EGF and other EGF-family members have been implicated in the regulation of embryonic development as well as regeneration of the endocrine pancreas. EGF stimulates proliferation of the undifferentiated pancreatic precursor cells in vitro [34]. In transgenic mice lacking functional EGF receptors, islet morphogenesis is impaired and beta cell differentiation is delayed [35]. Betacellulin, a growth factor which also operates via the EGF receptor, was found to promote islet regeneration in subtotally pancreatectomised rats [36] and in alloxan-diabetic mice [37]. In combination with gastrin hormone, EGF was shown to stimulate beta cell regeneration in alloxan-diabetic mice [8].

LIF is a pleiotropic cytokine for which a function in pancreatic development has so far not been described. It is a well-known regulator of stem cell proliferation and differentiation and is widely used to prevent differentiation of embryonic stem cells. There exist a number of similarities between embryonic development of neural cells and of pancreatic endocrine cells with respect to the transcription factors that control their specification. For example basic helix-loop-helix factors like neurogenin-3 and beta-2/NeuroD are involved in embryonic neurogenesis and pancreatic endocrinogenesis [5]. It can therefore be expected that extrinsic signals that are known to control neural development may also be involved in pancreatic tissue development and possibly also in regeneration. LIF and EGF have been reported to act as signals that regulate the differentiation of neurons and glial cells in embryos [25]. In astrocyte progenitors EGF increases the competence to interpret LIF as an astrocyte-inducing signal via increased STAT3 phosphorylation [25]. LIF is also considered a key signal for injury-induced neurogenesis in the adult [38]. EGF receptor is known to be broadly expressed by the pancreatic cell types, however nothing is known of LIF receptor expression. In our cultures we found that the exocrine cells express the LIF receptor and gp-130 (unpublished observations).

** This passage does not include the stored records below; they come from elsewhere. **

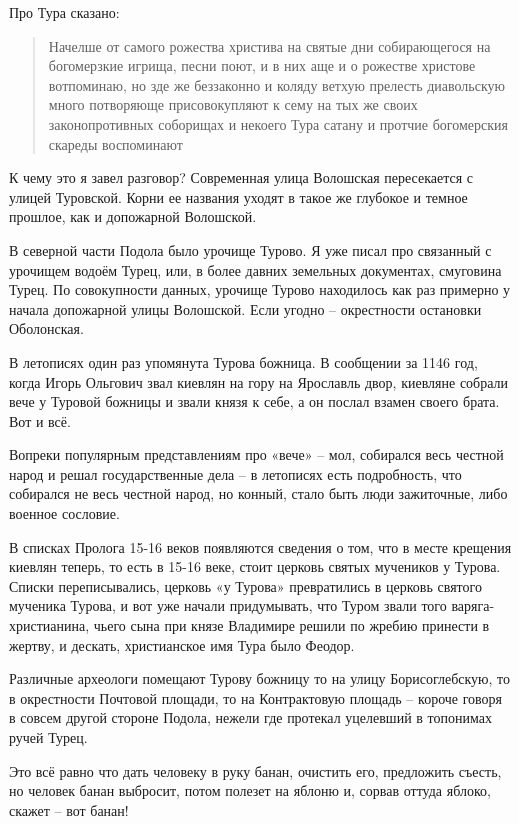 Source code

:    Про Тура сказано:
 
\begin{quotation}
Начелше от самого рожества христива на святые дни собирающегося на богомерзкие игрища, песни поют, и в них аще и о рожестве христове вотпоминаю, но зде же беззаконно и коляду ветхую прелесть диавольскую много потворяюще присовокупляют к сему на тых же своих законопротивных соборищах и некоего Тура сатану и протчие богомерския скареды воспоминают
\end{quotation}


   К чему это я завел разговор? Современная улица Волошская пересекается с улицей Туровской. Корни ее названия уходят в такое же глубокое и темное прошлое, как и допожарной Волошской.

   В северной части Подола было урочище Турово. Я уже писал про связанный с урочищем водоём Турец, или, в более давних земельных документах, смуговина Турец. По совокупности данных, урочище Турово находилось как раз примерно у начала допожарной улицы Волошской. Если угодно – окрестности остановки Оболонская.

   В летописях один раз упомянута Турова божница. В сообщении за 1146 год, когда Игорь Ольгович звал киевлян на гору на Ярославль двор, киевляне собрали вече у Туровой  божницы и звали князя к себе, а он послал взамен своего брата. Вот и всё.

Вопреки популярным представлениям про «вече» – мол, собирался весь честной народ и решал государственные дела – в летописях есть подробность, что собирался не весь честной народ, но конный, стало быть люди зажиточные, либо военное сословие.

   В списках Пролога 15-16 веков появляются сведения о том, что в месте крещения киевлян теперь, то есть в 15-16 веке, стоит церковь святых мучеников у Турова. Списки переписывались, церковь «у Турова» превратились в церковь святого мученика Турова, и вот уже начали придумывать, что Туром звали того варяга-христианина, чьего сына при князе Владимире решили по жребию принести в жертву, и дескать, христианское имя Тура было Феодор.

   Различные археологи помещают Турову божницу то на улицу Борисоглебскую, то в окрестности Почтовой площади, то на Контрактовую площадь – короче говоря в совсем другой стороне Подола, нежели где протекал уцелевший в топонимах ручей Турец.

   Это всё равно что дать человеку в руку банан, очистить его, предложить съесть, но человек банан выбросит, потом полезет на яблоню и, сорвав оттуда яблоко, скажет – вот банан!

In conclusion, we report a short-term culture model, in which beta cell neogenesis can be induced from exocrine cells by the combination of two soluble factors in the medium, namely EGF and LIF. The newly generated insulin-producing cells were glucose-responsive and able to normalise diabetic mice after transplantation. If this can be applied to human cells, it will provide a way to overcome the problem of insufficient donor beta cells, offering an important advancement in the treatment of diabetes by islet transplantation. This model could allow the molecular mechanism of respecification of adult cells to be unravelled.